**Brief:** Only the lines from the one that contains "## How to Use" through the end of the entries, both included, should be transcribed, exactly and without pictures.

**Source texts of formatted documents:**
-------------------------
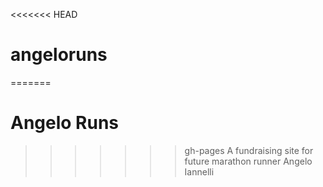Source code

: <<<<<<< HEAD
# angeloruns
=======
# Angelo Runs

>>>>>>> gh-pages
A fundraising site for future marathon runner Angelo Iannelli
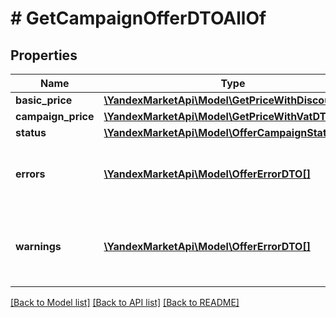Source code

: # # GetCampaignOfferDTOAllOf

## Properties

Name | Type | Description | Notes
------------ | ------------- | ------------- | -------------
**basic_price** | [**\YandexMarketApi\Model\GetPriceWithDiscountDTO**](GetPriceWithDiscountDTO.md) |  | [optional]
**campaign_price** | [**\YandexMarketApi\Model\GetPriceWithVatDTO**](GetPriceWithVatDTO.md) |  | [optional]
**status** | [**\YandexMarketApi\Model\OfferCampaignStatusType**](OfferCampaignStatusType.md) |  | [optional]
**errors** | [**\YandexMarketApi\Model\OfferErrorDTO[]**](OfferErrorDTO.md) | Ошибки, препятствующие размещению товара на витрине. | [optional]
**warnings** | [**\YandexMarketApi\Model\OfferErrorDTO[]**](OfferErrorDTO.md) | Предупреждения, не препятствующие размещению товара на витрине. | [optional]

[[Back to Model list]](../../README.md#models) [[Back to API list]](../../README.md#endpoints) [[Back to README]](../../README.md)
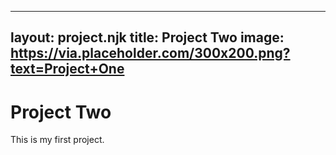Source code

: <!-- projects/project-1.md -->
---
layout: project.njk
title: Project Two
image: https://via.placeholder.com/300x200.png?text=Project+One
---
# Project Two

This is my first project.
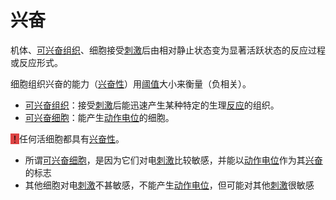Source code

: # 兴奋

机体、[可兴奋组织](可兴奋组织.md)、细胞接受[刺激](刺激.md)后由相对静止状态变为显著活跃状态的反应过程或反应形式。

细胞组织兴奋的能力（[兴奋性](兴奋性.md)）用[阈值](阈值.md)大小来衡量（负相关）。

- [可兴奋组织](可兴奋组织.md)：接受[刺激](刺激.md)后能迅速产生某种特定的生理[反应](反应.md)的组织。
- [可兴奋细胞](可兴奋细胞.md)：能产生[动作电位](动作电位.md)的细胞。

<mark style="background-color:#dd4444;">！</mark>任何活细胞都具有[兴奋性](兴奋性.md)。

- 所谓[可兴奋细胞](可兴奋细胞.md)，是因为它们对电[刺激](刺激.md)比较敏感，并能以[动作电位](动作电位.md)作为其[兴奋](兴奋.md)的标志
- 其他细胞对电[刺激](刺激.md)不甚敏感，不能产生[动作电位](动作电位.md)，但可能对其他[刺激](刺激.md)很敏感
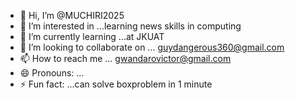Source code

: - 👋 Hi, I’m @MUCHIRI2025
- 👀 I’m interested in ...learning news skills in computing
- 🌱 I’m currently learning ...at JKUAT
- 💞️ I’m looking to collaborate on ... guydangerous360@gmail.com
- 📫 How to reach me ... gwandarovictor@gmail.com
- 😄 Pronouns: ...
- ⚡ Fun fact: ...can solve boxproblem in 1 minute

<!---
MUCHIRI2025/MUCHIRI2025 is a ✨ special ✨ repository because its `README.md` (this file) appears on your GitHub profile.
You can click the Preview link to take a look at your changes.
--->

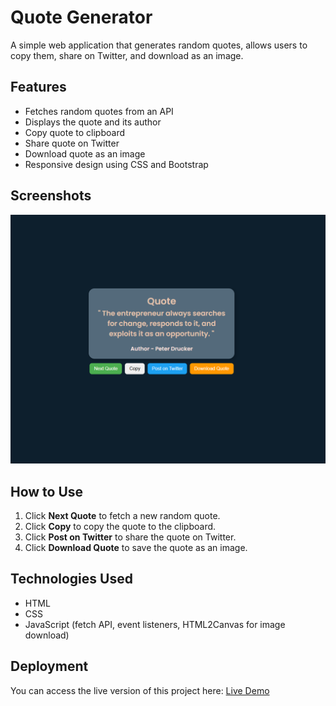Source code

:# Quote Generator

A simple web application that generates random quotes, allows users to copy them, share on Twitter, and download as an image.

## Features
- Fetches random quotes from an API
- Displays the quote and its author
- Copy quote to clipboard
- Share quote on Twitter
- Download quote as an image
- Responsive design using CSS and Bootstrap

## Screenshots
![Quote Generator](image.png)

## How to Use
1. Click **Next Quote** to fetch a new random quote.
2. Click **Copy** to copy the quote to the clipboard.
3. Click **Post on Twitter** to share the quote on Twitter.
4. Click **Download Quote** to save the quote as an image.

## Technologies Used
- HTML
- CSS
- JavaScript (fetch API, event listeners, HTML2Canvas for image download)

## Deployment
You can access the live version of this project here: [Live Demo](https://9397karan.github.io/QuoteGenerate/)
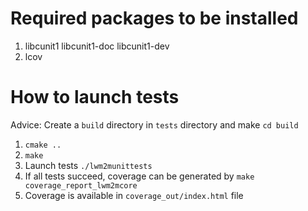 Required packages to be installed
================
1. libcunit1 libcunit1-doc libcunit1-dev
2. lcov

How to launch tests
================
Advice: Create a `build` directory in `tests` directory and make `cd build`
1. `cmake ..`
2. `make`
3. Launch tests `./lwm2munittests`
4. If all tests succeed, coverage can be generated by `make coverage_report_lwm2mcore`
5. Coverage is available in `coverage_out/index.html` file

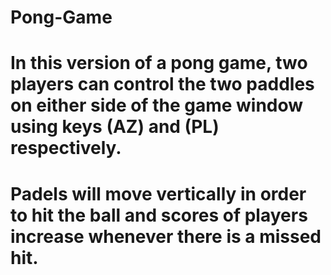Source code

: # Pong-Game
# In this version of a pong game, two players can control the two paddles on either side of the game window using keys (AZ) and (PL) respectively.
# Padels will move vertically in order to hit the ball and scores of players increase whenever there is a missed hit.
-------------------------
**Answer to the problem:**
## How to Use
1. Click **Next Quote** to fetch a new random quote.
2. Click **Copy** to copy the quote to the clipboard.
3. Click **Post on Twitter** to share the quote on Twitter.
4. Click **Download Quote** to save the quote as an image.

## Technologies Used
- HTML
- CSS
- JavaScript (fetch API, event listeners, HTML2Canvas for image download)

## Deployment
You can access the live version of this project here: [Live Demo](https://9397karan.github.io/QuoteGenerate/)
 Required packages to be installed
================
1. libcunit1 libcunit1-doc libcunit1-dev
2. lcov

How to launch tests
================
Advice: Create a `build` directory in `tests` directory and make `cd build`
1. `cmake ..`
2. `make`
3. Launch tests `./lwm2munittests`
4. If all tests succeed, coverage can be generated by `make coverage_report_lwm2mcore`
5. Coverage is available in `coverage_out/index.html` file

Source code

: # Pong-Game
# In this version of a pong game, two players can control the two paddles on either side of the game window using keys (AZ) and (PL) respectively.
# Padels will move vertically in order to hit the ball and scores of players increase whenever there is a missed hit.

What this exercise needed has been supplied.